■ Material for this task ■
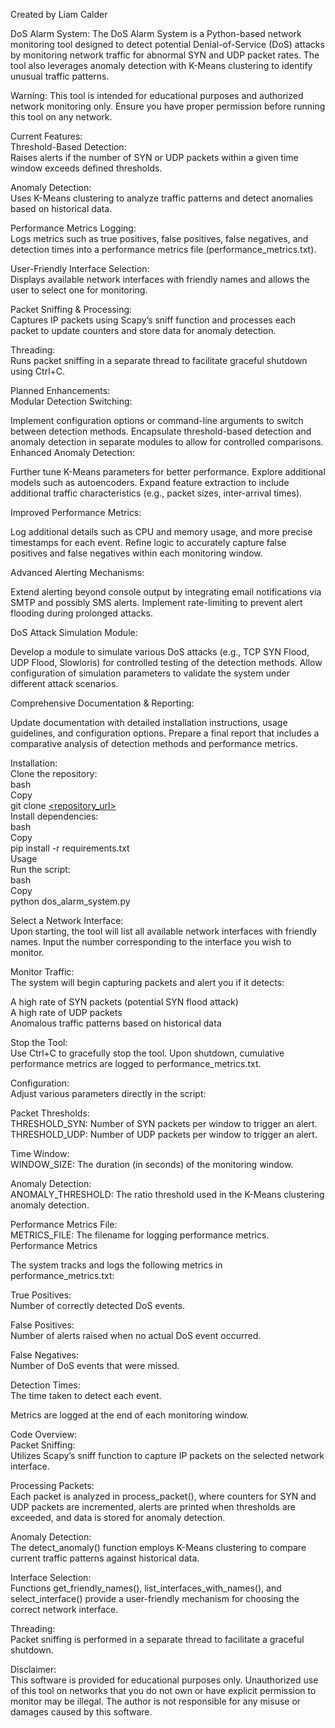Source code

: Created by Liam Calder

DoS Alarm System:
The DoS Alarm System is a Python-based network monitoring tool designed to detect potential Denial-of-Service (DoS) attacks by monitoring network traffic for abnormal SYN and UDP packet rates. The tool also leverages anomaly detection with K-Means clustering to identify unusual traffic patterns.

Warning:
This tool is intended for educational purposes and authorized network monitoring only. Ensure you have proper permission before running this tool on any network.

Current Features:  
Threshold-Based Detection:  
Raises alerts if the number of SYN or UDP packets within a given time window exceeds defined thresholds.

Anomaly Detection:  
Uses K-Means clustering to analyze traffic patterns and detect anomalies based on historical data.

Performance Metrics Logging:  
Logs metrics such as true positives, false positives, false negatives, and detection times into a performance metrics file (performance_metrics.txt).

User-Friendly Interface Selection:  
Displays available network interfaces with friendly names and allows the user to select one for monitoring.

Packet Sniffing & Processing:  
Captures IP packets using Scapy’s sniff function and processes each packet to update counters and store data for anomaly detection.

Threading:  
Runs packet sniffing in a separate thread to facilitate graceful shutdown using Ctrl+C.

Planned Enhancements:  
Modular Detection Switching:  

Implement configuration options or command-line arguments to switch between detection methods.
Encapsulate threshold-based detection and anomaly detection in separate modules to allow for controlled comparisons.
Enhanced Anomaly Detection:  

Further tune K-Means parameters for better performance.
Explore additional models such as autoencoders.
Expand feature extraction to include additional traffic characteristics (e.g., packet sizes, inter-arrival times).

Improved Performance Metrics:  

Log additional details such as CPU and memory usage, and more precise timestamps for each event.
Refine logic to accurately capture false positives and false negatives within each monitoring window.

Advanced Alerting Mechanisms:  

Extend alerting beyond console output by integrating email notifications via SMTP and possibly SMS alerts.
Implement rate-limiting to prevent alert flooding during prolonged attacks.

DoS Attack Simulation Module:  

Develop a module to simulate various DoS attacks (e.g., TCP SYN Flood, UDP Flood, Slowloris) for controlled testing of the detection methods.
Allow configuration of simulation parameters to validate the system under different attack scenarios.

Comprehensive Documentation & Reporting:  

Update documentation with detailed installation instructions, usage guidelines, and configuration options.
Prepare a final report that includes a comparative analysis of detection methods and performance metrics.

Installation:  
Clone the repository:  
bash  
Copy  
git clone [<repository_url>](https://github.com/dromech/ddos_alarm)  
Install dependencies:  
bash  
Copy  
pip install -r requirements.txt  
Usage  
Run the script:  
bash  
Copy  
python dos_alarm_system.py  

Select a Network Interface:  
Upon starting, the tool will list all available network interfaces with friendly names. Input the number corresponding to the interface you wish to monitor.

Monitor Traffic:  
The system will begin capturing packets and alert you if it detects:

A high rate of SYN packets (potential SYN flood attack)  
A high rate of UDP packets  
Anomalous traffic patterns based on historical data  

Stop the Tool:  
Use Ctrl+C to gracefully stop the tool. Upon shutdown, cumulative performance metrics are logged to performance_metrics.txt.

Configuration:  
Adjust various parameters directly in the script:  

Packet Thresholds:  
THRESHOLD_SYN: Number of SYN packets per window to trigger an alert.
THRESHOLD_UDP: Number of UDP packets per window to trigger an alert.

Time Window:  
WINDOW_SIZE: The duration (in seconds) of the monitoring window.

Anomaly Detection:  
ANOMALY_THRESHOLD: The ratio threshold used in the K-Means clustering anomaly detection.

Performance Metrics File:  
METRICS_FILE: The filename for logging performance metrics.  
Performance Metrics  

The system tracks and logs the following metrics in performance_metrics.txt:  

True Positives:  
Number of correctly detected DoS events.

False Positives:  
Number of alerts raised when no actual DoS event occurred.

False Negatives:  
Number of DoS events that were missed.

Detection Times:  
The time taken to detect each event.

Metrics are logged at the end of each monitoring window.

Code Overview:  
Packet Sniffing:  
Utilizes Scapy’s sniff function to capture IP packets on the selected network interface.

Processing Packets:  
Each packet is analyzed in process_packet(), where counters for SYN and UDP packets are incremented, alerts are printed when thresholds are exceeded, and data is stored for anomaly detection.

Anomaly Detection:  
The detect_anomaly() function employs K-Means clustering to compare current traffic patterns against historical data.

Interface Selection:  
Functions get_friendly_names(), list_interfaces_with_names(), and select_interface() provide a user-friendly mechanism for choosing the correct network interface.

Threading:  
Packet sniffing is performed in a separate thread to facilitate a graceful shutdown.

Disclaimer:  
This software is provided for educational purposes only. Unauthorized use of this tool on networks that you do not own or have explicit permission to monitor may be illegal. The author is not responsible for any misuse or damages caused by this software.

■ Activity ■
When a line in the material above contains the word "facilitate", copy that line out.

■ Output ■
Runs packet sniffing in a separate thread to facilitate graceful shutdown using Ctrl+C.
Packet sniffing is performed in a separate thread to facilitate a graceful shutdown.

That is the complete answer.